This whole experience has been similar to looking at your children from a different perspective. I know my kids better than anyone else on this earth. I know how they handle happiness, sadness, disappointment, triumph. I know their struggles and their strengths. I know them like the back of my hand. Or do I? As parents our hope is that we can guide and teach our children to grow into kind, responsible, confident young people. We focus on teaching them “our ways” of doing things, encouraging them to overcome adversity, and modeling what we think is important. Some of it seems to be getting through. Other things are missing the mark. When that happens, we are quick to try to “fix” the behavior/habit/struggle that they have. But how often do we take a step back and ask “why are you acting/responding/melting down?” Are they just being defiant, strong-willed, or even dramatic? Maybe. But it could be about something completely different. It could be something at a deeper, physiological level.
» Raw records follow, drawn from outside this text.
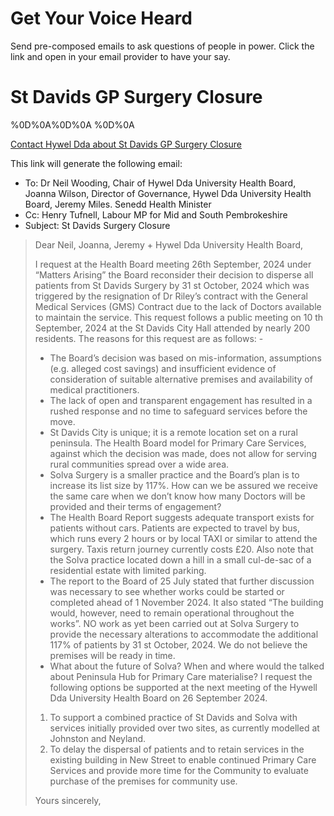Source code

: # Get Your Voice Heard
Send pre-composed emails to ask questions of people in power. 
Click the link and open in your email provider to have your say.

# St Davids GP Surgery Closure

%0D%0A%0D%0A
%0D%0A

<a href="mailto:neil.wooding@wales.nhs.uk,joanna.L.wilson@wales.nhs.uk,corporate.correspondence.hdd@wales.nhs.uk,jeremy.miles@senedd.wales?subject=Davids Surgery Closure&cc= henry.tufnell.mp@parliament.uk&body=Dear Neil, Joanna, Jeremy + Hywel Dda University Health Board,%0D%0A%0D%0A,I request at the Health Board meeting 26th September, 2024 under “Matters Arising” the Board reconsider their decision to disperse all patients from St Davids Surgery by 31 st October, 2024 which was triggered by the resignation of Dr Riley’s contract with the General Medical Services (GMS) Contract due to the lack of Doctors available to maintain the service.This request follows a public meeting on 10 th September, 2024 at the St Davids City Hall attended by nearly 200 residents.%0D%0AThe reasons for this request are as follows: -%0D%0A- The Board’s decision was based on mis-information, assumptions (e.g. alleged cost savings) and insufficient evidence of consideration of suitable alternative premises and availability of medical practitioners.%0D%0A- The lack of open and transparent engagement has resulted in a rushed response and no time to safeguard services before the move.%0D%0A- St Davids City is unique; it is a remote location set on a rural peninsula. The Health Board
model for Primary Care Services, against which the decision was made, does not allow for serving rural communities spread over a wide area.%0D%0A- Solva Surgery is a smaller practice and the Board’s plan is to increase its list size by 117%. How can we be assured we receive the same care when we don’t know how many Doctors will be provided and their terms of engagement?%0D%0A- The Health Board Report suggests adequate transport exists for patients without cars. Patients are expected to travel by bus, which runs every 2 hours or by local TAXI or similar to attend the surgery. Taxis return journey currently costs £20. Also note that the Solva practice located down a hill in a small cul-de-sac of a residential estate with limited parking.%0D%0A- The report to the Board of 25 July stated that further discussion was necessary to see whether works could be started or completed ahead of 1 November 2024. It also stated “The building would, however, need to remain operational throughout the works”. NO work as yet been carried out at Solva Surgery to provide the necessary alterations to accommodate the additional 117% of patients by 31 st October, 2024. We do not believe the premises will be ready in time.%0D%0A- What about the future of Solva? When and where would the talked about Peninsula Hub for Primary Care materialise?%0D%0A%0D%0AI request the following options be supported at the next meeting of the Hywell Dda University Health Board on 26 September 2024.%0D%0A1. To support a combined practice of St Davids and Solva with services initially provided over two sites, as currently modelled at Johnston and Neyland.%0D%0A2. To delay the dispersal of patients and to retain services in the existing building in New Street to enable continued Primary Care Services and provide more time for the Community to evaluate purchase of the premises for community use.%0D%0A%0D%0AYours sincerely,%0D%0A%0D%0A">Contact Hywel Dda about St Davids GP Surgery Closure</a>

This link will generate the following email:

- To: Dr Neil Wooding, Chair of Hywel Dda University Health Board, Joanna Wilson, Director of Governance, Hywel Dda University Health
Board, Jeremy Miles. Senedd Health Minister
- Cc: Henry Tufnell, Labour MP for Mid and South Pembrokeshire
- Subject: St Davids Surgery Closure

> Dear Neil, Joanna, Jeremy + Hywel Dda University Health Board,
>
> I request at the Health Board meeting 26th September, 2024 under “Matters Arising” the Board
reconsider their decision to disperse all patients from St Davids Surgery by 31 st October, 2024 which
was triggered by the resignation of Dr Riley’s contract with the General Medical Services (GMS)
Contract due to the lack of Doctors available to maintain the service.
This request follows a public meeting on 10 th September, 2024 at the St Davids City Hall attended by
nearly 200 residents.
The reasons for this request are as follows: -
> - The Board’s decision was based on mis-information, assumptions (e.g. alleged cost savings)
and insufficient evidence of consideration of suitable alternative premises and availability of
medical practitioners.
> - The lack of open and transparent engagement has resulted in a rushed response and no time
to safeguard services before the move.
> - St Davids City is unique; it is a remote location set on a rural peninsula. The Health Board
model for Primary Care Services, against which the decision was made, does not allow for
serving rural communities spread over a wide area.
> - Solva Surgery is a smaller practice and the Board’s plan is to increase its list size by 117%.
How can we be assured we receive the same care when we don’t know how many Doctors
will be provided and their terms of engagement?
> - The Health Board Report suggests adequate transport exists for patients without cars.
Patients are expected to travel by bus, which runs every 2 hours or by local TAXI or similar to
attend the surgery. Taxis return journey currently costs £20. Also note that the Solva
practice located down a hill in a small cul-de-sac of a residential estate with limited parking.
> - The report to the Board of 25 July stated that further discussion was necessary to see
whether works could be started or completed ahead of 1 November 2024. It also stated
“The building would, however, need to remain operational throughout the works”. NO work
as yet been carried out at Solva Surgery to provide the necessary alterations to
accommodate the additional 117% of patients by 31 st October, 2024. We do not believe the
premises will be ready in time.
> - What about the future of Solva? When and where would the talked about Peninsula Hub for
Primary Care materialise?
> I request the following options be supported at the next meeting of the Hywell Dda University
Health Board on 26 September 2024.
> 1. To support a combined practice of St Davids and Solva with services initially provided over two
sites, as currently modelled at Johnston and Neyland.
> 2. To delay the dispersal of patients and to retain services in the existing building in New Street
> to enable continued Primary Care Services and provide more time for the Community to
> evaluate purchase of the premises for community use.
>
> Yours sincerely,
>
The more we meet with the staff here at TMC, the more we are studying our kids from a different angle. So much of what we see at home and don’t understand is starting to make sense. Why they do certain things or find simple tasks more difficult may actually be related to inefficiencies in their development. Who knew? I have been blown away so far by what I’ve been learning. It’s reminding me of the editing process of photography. For example, you take a picture of a baseball field. To everyone else it looks amazing. But when you load the image into your photo editing software, you start to pick the image apart. You zoom in on every part of the image and start noticing things you didn’t at first glance. The exposure could have been brighter, the shadows could be lifted, the color more vibrant. The original picture was good, but with a little tweaking, it could be even better. Piece by piece, you are able to make small changes to the image to make it brighter, more defined, enhanced. And once the editing is complete, you can step back and see how every little part molded together to make an even more beautiful photograph. People are like pictures. From the outside, we can look great, but when you look closer, you see things that need improvement. And this place is in the business of making small developmental changes in brains to make them work more efficiently. How these changes correlate to reading? I haven’t quite figured it out. But my friends have assured me to just trust the process and watch the pieces all come together.
I came here confident I knew my kids, but I have a feeling when I leave, I’ll be able to not only know them, but to understand them better. So go ahead TMC! Keep reminding me of all the ways my kids are amazing. Then show me how you will make them FEEL just as amazing for themselves.